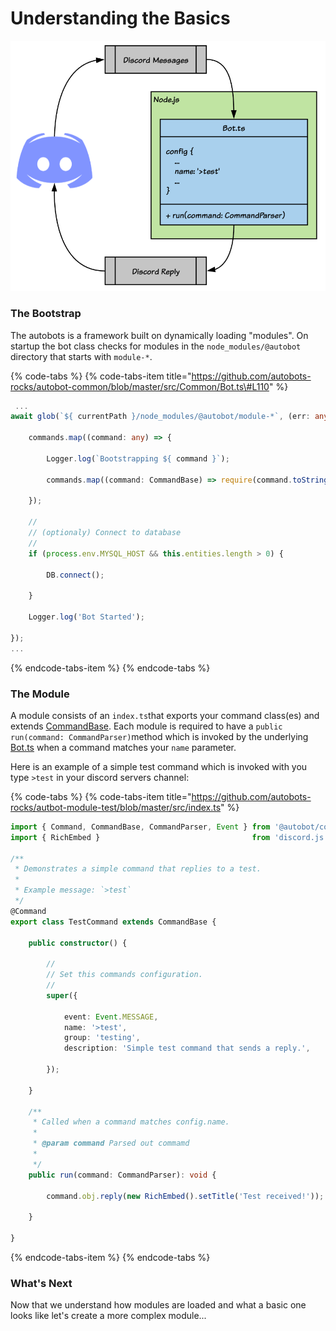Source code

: # Understanding the Basics

![](../.gitbook/assets/image%20%281%29.png)

### The Bootstrap

The autobots is a framework built on dynamically loading "modules". On startup the bot class checks for modules in the `node_modules/@autobot` directory that starts with `module-*`.

{% code-tabs %}
{% code-tabs-item title="https://github.com/autobots-rocks/autobot-common/blob/master/src/Common/Bot.ts\#L110" %}
```typescript
 ...
await glob(`${ currentPath }/node_modules/@autobot/module-*`, (err: any, commands: any) => {

    commands.map((command: any) => {

        Logger.log(`Bootstrapping ${ command }`);

        commands.map((command: CommandBase) => require(command.toString()));

    });
    
    //
    // (optionaly) Connect to database
    //
    if (process.env.MYSQL_HOST && this.entities.length > 0) {

        DB.connect();

    }

    Logger.log('Bot Started');

});
...
```
{% endcode-tabs-item %}
{% endcode-tabs %}

### The Module

A module consists of an `index.ts`that exports your command class\(es\) and extends [CommandBase](https://github.com/autobots-rocks/autobot-common/blob/master/src/Common/CommandBase.ts). Each module is required to have a `public run(command: CommandParser)`method which is invoked by the underlying [Bot.ts](https://github.com/autobots-rocks/autobot-common/blob/master/src/Common/Bot.ts) when a command matches your `name` parameter. 

Here is an example of a simple test command which is invoked with you type `>test` in your discord servers channel:

{% code-tabs %}
{% code-tabs-item title="https://github.com/autobots-rocks/autbot-module-test/blob/master/src/index.ts" %}
```typescript
import { Command, CommandBase, CommandParser, Event } from '@autobot/common';
import { RichEmbed }                                  from 'discord.js';

/**
 * Demonstrates a simple command that replies to a test.
 *
 * Example message: `>test`
 */
@Command
export class TestCommand extends CommandBase {

    public constructor() {

        //
        // Set this commands configuration.
        //
        super({

            event: Event.MESSAGE,
            name: '>test',
            group: 'testing',
            description: 'Simple test command that sends a reply.',

        });

    }

    /**
     * Called when a command matches config.name.
     *
     * @param command Parsed out commamd
     *
     */
    public run(command: CommandParser): void {

        command.obj.reply(new RichEmbed().setTitle('Test received!'));

    }

}
```
{% endcode-tabs-item %}
{% endcode-tabs %}

### What's Next

Now that we understand how modules are loaded and what a basic one looks like let's create a more complex module...


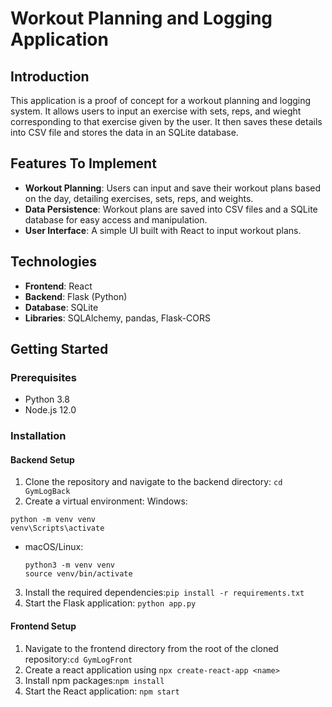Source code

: # Workout Planning and Logging Application

## Introduction
This application is a proof of concept for a workout planning and logging system. It allows users to input an exercise with sets, reps, and wieght corresponding to that exercise given by the user. It then saves these details into CSV file and stores the data in an SQLite database.

## Features To Implement
- **Workout Planning**: Users can input and save their workout plans based on the day, detailing exercises, sets, reps, and weights.
- **Data Persistence**: Workout plans are saved into CSV files and a SQLite database for easy access and manipulation.
- **User Interface**: A simple UI built with React to input workout plans.

## Technologies
- **Frontend**: React
- **Backend**: Flask (Python)
- **Database**: SQLite
- **Libraries**: SQLAlchemy, pandas, Flask-CORS

## Getting Started

### Prerequisites
- Python 3.8
- Node.js 12.0
  
### Installation

#### Backend Setup
1. Clone the repository and navigate to the backend directory: `cd GymLogBack`
2. Create a virtual environment:
Windows:
  ```
  python -m venv venv
  venv\Scripts\activate
  ```
- macOS/Linux:
  ```
  python3 -m venv venv
  source venv/bin/activate
  ```
3. Install the required dependencies:`pip install -r requirements.txt`
4. Start the Flask application: `python app.py`


#### Frontend Setup
1. Navigate to the frontend directory from the root of the cloned repository:`cd GymLogFront`
2. Create a react application using `npx create-react-app <name>`
3. Install npm packages:`npm install`
4. Start the React application: `npm start`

■ ■ ■ ■ ■

(TRY IT): The expected response is every entry above, repeated exactly, pictures removed.

(YOUR RESPONSE):
Source code

: # Understanding the Basics

![](../.gitbook/assets/image%20%281%29.png)

### The Bootstrap

The autobots is a framework built on dynamically loading "modules". On startup the bot class checks for modules in the `node_modules/@autobot` directory that starts with `module-*`.

{% code-tabs %}
{% code-tabs-item title="https://github.com/autobots-rocks/autobot-common/blob/master/src/Common/Bot.ts\#L110" %}
```typescript
 ...
await glob(`${ currentPath }/node_modules/@autobot/module-*`, (err: any, commands: any) => {

    commands.map((command: any) => {

        Logger.log(`Bootstrapping ${ command }`);

        commands.map((command: CommandBase) => require(command.toString()));

    });
    
    //
    // (optionaly) Connect to database
    //
    if (process.env.MYSQL_HOST && this.entities.length > 0) {

        DB.connect();

    }

    Logger.log('Bot Started');

});
...
```
{% endcode-tabs-item %}
{% endcode-tabs %}

### The Module

A module consists of an `index.ts`that exports your command class\(es\) and extends [CommandBase](https://github.com/autobots-rocks/autobot-common/blob/master/src/Common/CommandBase.ts). Each module is required to have a `public run(command: CommandParser)`method which is invoked by the underlying [Bot.ts](https://github.com/autobots-rocks/autobot-common/blob/master/src/Common/Bot.ts) when a command matches your `name` parameter. 

Here is an example of a simple test command which is invoked with you type `>test` in your discord servers channel:

{% code-tabs %}
{% code-tabs-item title="https://github.com/autobots-rocks/autbot-module-test/blob/master/src/index.ts" %}
```typescript
import { Command, CommandBase, CommandParser, Event } from '@autobot/common';
import { RichEmbed }                                  from 'discord.js';

/**
 * Demonstrates a simple command that replies to a test.
 *
 * Example message: `>test`
 */
@Command
export class TestCommand extends CommandBase {

    public constructor() {

        //
        // Set this commands configuration.
        //
        super({

            event: Event.MESSAGE,
            name: '>test',
            group: 'testing',
            description: 'Simple test command that sends a reply.',

        });

    }

    /**
     * Called when a command matches config.name.
     *
     * @param command Parsed out commamd
     *
     */
    public run(command: CommandParser): void {

        command.obj.reply(new RichEmbed().setTitle('Test received!'));

    }

}
```
{% endcode-tabs-item %}
{% endcode-tabs %}

### What's Next

Now that we understand how modules are loaded and what a basic one looks like let's create a more complex module...


Source code

: # Workout Planning and Logging Application

## Introduction
This application is a proof of concept for a workout planning and logging system. It allows users to input an exercise with sets, reps, and wieght corresponding to that exercise given by the user. It then saves these details into CSV file and stores the data in an SQLite database.

## Features To Implement
- **Workout Planning**: Users can input and save their workout plans based on the day, detailing exercises, sets, reps, and weights.
- **Data Persistence**: Workout plans are saved into CSV files and a SQLite database for easy access and manipulation.
- **User Interface**: A simple UI built with React to input workout plans.

## Technologies
- **Frontend**: React
- **Backend**: Flask (Python)
- **Database**: SQLite
- **Libraries**: SQLAlchemy, pandas, Flask-CORS

## Getting Started

### Prerequisites
- Python 3.8
- Node.js 12.0
  
### Installation

#### Backend Setup
1. Clone the repository and navigate to the backend directory: `cd GymLogBack`
2. Create a virtual environment:
Windows:
  ```
  python -m venv venv
  venv\Scripts\activate
  ```
- macOS/Linux:
  ```
  python3 -m venv venv
  source venv/bin/activate
  ```
3. Install the required dependencies:`pip install -r requirements.txt`
4. Start the Flask application: `python app.py`


#### Frontend Setup
1. Navigate to the frontend directory from the root of the cloned repository:`cd GymLogFront`
2. Create a react application using `npx create-react-app <name>`
3. Install npm packages:`npm install`
4. Start the React application: `npm start`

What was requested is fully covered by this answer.